• **Prompt**
From the entries below, copy every line holding the word "subsubsection".

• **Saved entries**
------------------------------

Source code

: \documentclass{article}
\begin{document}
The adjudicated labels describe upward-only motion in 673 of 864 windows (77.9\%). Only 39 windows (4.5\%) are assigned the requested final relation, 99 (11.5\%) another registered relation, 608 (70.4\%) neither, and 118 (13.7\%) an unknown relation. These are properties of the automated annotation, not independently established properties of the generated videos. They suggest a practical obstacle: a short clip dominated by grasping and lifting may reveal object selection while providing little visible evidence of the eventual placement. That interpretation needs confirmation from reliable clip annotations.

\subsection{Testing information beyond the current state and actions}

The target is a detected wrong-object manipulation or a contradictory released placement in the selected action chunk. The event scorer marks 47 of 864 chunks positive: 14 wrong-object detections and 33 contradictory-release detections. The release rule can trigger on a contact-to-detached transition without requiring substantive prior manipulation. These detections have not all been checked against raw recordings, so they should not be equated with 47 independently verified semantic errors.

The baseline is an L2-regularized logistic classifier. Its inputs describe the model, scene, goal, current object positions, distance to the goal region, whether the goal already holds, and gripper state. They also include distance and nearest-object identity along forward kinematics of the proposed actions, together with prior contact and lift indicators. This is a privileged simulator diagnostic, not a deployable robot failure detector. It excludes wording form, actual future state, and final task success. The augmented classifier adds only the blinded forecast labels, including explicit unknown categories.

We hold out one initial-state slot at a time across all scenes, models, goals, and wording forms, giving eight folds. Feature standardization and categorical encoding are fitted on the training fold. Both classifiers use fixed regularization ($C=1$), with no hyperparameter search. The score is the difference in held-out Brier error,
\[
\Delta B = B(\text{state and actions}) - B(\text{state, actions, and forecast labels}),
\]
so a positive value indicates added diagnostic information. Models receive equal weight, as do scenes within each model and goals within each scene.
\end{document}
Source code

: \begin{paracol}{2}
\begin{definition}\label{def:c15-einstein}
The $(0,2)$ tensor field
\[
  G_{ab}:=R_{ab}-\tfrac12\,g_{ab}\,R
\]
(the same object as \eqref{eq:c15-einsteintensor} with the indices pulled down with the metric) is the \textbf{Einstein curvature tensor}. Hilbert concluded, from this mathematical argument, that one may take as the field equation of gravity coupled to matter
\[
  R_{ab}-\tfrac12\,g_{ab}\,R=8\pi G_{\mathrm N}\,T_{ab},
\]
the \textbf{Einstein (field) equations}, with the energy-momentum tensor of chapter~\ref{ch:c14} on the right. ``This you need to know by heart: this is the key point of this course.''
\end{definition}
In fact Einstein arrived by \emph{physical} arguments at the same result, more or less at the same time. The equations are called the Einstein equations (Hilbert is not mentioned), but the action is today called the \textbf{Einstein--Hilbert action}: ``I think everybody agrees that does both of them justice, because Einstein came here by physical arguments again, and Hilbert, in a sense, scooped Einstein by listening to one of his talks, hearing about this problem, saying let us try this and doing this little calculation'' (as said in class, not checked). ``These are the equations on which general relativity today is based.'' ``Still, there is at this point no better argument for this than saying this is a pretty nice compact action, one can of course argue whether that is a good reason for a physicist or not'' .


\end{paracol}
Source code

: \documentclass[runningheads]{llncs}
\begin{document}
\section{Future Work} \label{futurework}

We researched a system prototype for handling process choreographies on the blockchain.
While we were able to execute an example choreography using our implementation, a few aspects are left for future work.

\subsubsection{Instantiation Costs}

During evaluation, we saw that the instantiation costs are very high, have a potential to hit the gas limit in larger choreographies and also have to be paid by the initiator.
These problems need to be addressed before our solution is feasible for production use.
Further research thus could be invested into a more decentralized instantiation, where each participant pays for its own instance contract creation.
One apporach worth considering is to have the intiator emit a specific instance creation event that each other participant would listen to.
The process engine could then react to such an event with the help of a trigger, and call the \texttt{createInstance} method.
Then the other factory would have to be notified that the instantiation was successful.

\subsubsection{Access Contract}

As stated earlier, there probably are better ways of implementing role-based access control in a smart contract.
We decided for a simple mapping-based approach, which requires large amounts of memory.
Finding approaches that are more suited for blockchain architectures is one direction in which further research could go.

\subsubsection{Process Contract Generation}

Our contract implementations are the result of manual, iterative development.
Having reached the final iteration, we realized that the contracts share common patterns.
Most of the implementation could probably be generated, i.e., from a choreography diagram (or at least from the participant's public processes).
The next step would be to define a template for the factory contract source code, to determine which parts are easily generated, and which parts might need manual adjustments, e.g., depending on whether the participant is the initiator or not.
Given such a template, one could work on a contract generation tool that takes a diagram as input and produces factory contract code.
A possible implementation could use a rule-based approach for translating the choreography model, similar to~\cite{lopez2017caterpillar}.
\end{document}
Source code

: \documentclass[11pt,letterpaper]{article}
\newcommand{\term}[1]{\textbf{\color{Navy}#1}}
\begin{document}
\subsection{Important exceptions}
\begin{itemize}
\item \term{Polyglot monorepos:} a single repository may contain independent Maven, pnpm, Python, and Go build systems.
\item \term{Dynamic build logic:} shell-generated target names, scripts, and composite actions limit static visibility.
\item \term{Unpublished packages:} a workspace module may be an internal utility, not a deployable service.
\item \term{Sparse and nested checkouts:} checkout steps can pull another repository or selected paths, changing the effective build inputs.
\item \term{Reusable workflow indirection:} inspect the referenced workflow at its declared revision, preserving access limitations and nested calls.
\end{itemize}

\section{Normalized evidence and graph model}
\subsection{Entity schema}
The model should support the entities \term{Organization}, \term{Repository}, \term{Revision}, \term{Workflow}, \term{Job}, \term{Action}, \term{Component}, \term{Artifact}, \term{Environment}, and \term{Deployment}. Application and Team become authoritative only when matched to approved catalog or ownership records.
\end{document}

------------------------------

• **Response area**
\subsubsection{Instantiation Costs}
\subsubsection{Access Contract}
\subsubsection{Process Contract Generation}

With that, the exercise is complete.